The first time I saw a Shag Cake, I knew that I would make this fabulous dessert. It’s such an unusual cake and has such a fun attitude. The piped buttercream frosting layered to look like shag carpet is like a sculpture with its three-dimensional qualities.
You’ll need a few pieces of cake decorating supplies for this project, but other than that, it’s an easy cake to decorate. I made a yummy vanilla cake, but you can buy a plain cake and decorate it at home to save time.
Today, I’m launching my Cake of The Month Challenge. As you know, I love cakes, and I’ve shared a few over here on the blog.
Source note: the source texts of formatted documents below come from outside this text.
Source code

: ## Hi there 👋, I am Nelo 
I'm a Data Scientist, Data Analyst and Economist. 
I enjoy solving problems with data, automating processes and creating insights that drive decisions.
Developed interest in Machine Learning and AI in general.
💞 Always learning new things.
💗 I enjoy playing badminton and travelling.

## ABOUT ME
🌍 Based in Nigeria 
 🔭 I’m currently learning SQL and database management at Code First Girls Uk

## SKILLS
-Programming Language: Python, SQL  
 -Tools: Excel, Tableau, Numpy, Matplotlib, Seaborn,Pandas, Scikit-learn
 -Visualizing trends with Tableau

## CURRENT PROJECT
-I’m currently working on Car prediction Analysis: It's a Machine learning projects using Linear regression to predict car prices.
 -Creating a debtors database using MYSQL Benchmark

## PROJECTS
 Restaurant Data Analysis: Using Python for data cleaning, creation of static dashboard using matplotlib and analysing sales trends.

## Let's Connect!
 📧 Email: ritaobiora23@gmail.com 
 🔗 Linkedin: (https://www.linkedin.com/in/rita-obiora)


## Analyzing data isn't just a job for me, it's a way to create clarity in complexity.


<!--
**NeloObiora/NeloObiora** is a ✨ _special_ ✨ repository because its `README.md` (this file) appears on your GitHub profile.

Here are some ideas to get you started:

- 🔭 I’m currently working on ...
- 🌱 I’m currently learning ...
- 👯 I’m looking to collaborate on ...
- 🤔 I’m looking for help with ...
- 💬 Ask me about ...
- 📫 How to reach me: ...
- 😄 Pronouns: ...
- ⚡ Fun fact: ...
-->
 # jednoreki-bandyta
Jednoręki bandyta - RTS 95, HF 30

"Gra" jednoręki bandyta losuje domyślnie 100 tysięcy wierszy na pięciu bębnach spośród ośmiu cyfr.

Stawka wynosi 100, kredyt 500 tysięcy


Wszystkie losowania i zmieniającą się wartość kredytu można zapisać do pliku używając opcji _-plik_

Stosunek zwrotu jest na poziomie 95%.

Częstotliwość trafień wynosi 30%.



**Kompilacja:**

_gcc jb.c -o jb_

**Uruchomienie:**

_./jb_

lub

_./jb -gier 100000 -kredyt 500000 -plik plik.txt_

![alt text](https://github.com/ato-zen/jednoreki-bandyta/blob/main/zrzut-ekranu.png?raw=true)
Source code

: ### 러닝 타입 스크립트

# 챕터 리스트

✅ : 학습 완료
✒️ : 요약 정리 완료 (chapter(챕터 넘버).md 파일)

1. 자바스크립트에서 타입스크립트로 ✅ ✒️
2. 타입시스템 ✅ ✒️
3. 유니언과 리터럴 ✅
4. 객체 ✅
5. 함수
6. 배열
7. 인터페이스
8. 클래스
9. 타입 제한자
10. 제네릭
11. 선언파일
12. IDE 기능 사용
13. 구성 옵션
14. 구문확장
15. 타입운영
But, starting today, I’m trying something new.
I’m sharing a cake each month, and I hope to inspire you to try and make the cake. And if you do make the cake, I would love it if you could take a photo and email it to me.
You see, I want to highlight your cake photos on the blog post.
Let’s create our little baking community where we create, inspire, and get busy in the kitchen.
For this Shag Cake, I roped in my husband to pipe the frosting. It was funny since we researched all the cakes online and decided to make on hombre colored cake. Which meant we wanted the lower parts of the frosting to be light, and gradually the frosting color would turn a dark pink on the top of the cake.
Well, after a few attempts of pushing the buttercream out of the piping tip, we had to abort that complicated idea.
In retrospect, it was a good thing since we made an easier cake.
I’m Obsessed with this Shag Cake
When I set out to make this cake, all the tutorials made it look easy. Well, as always, I encountered a few obstacles right from the start.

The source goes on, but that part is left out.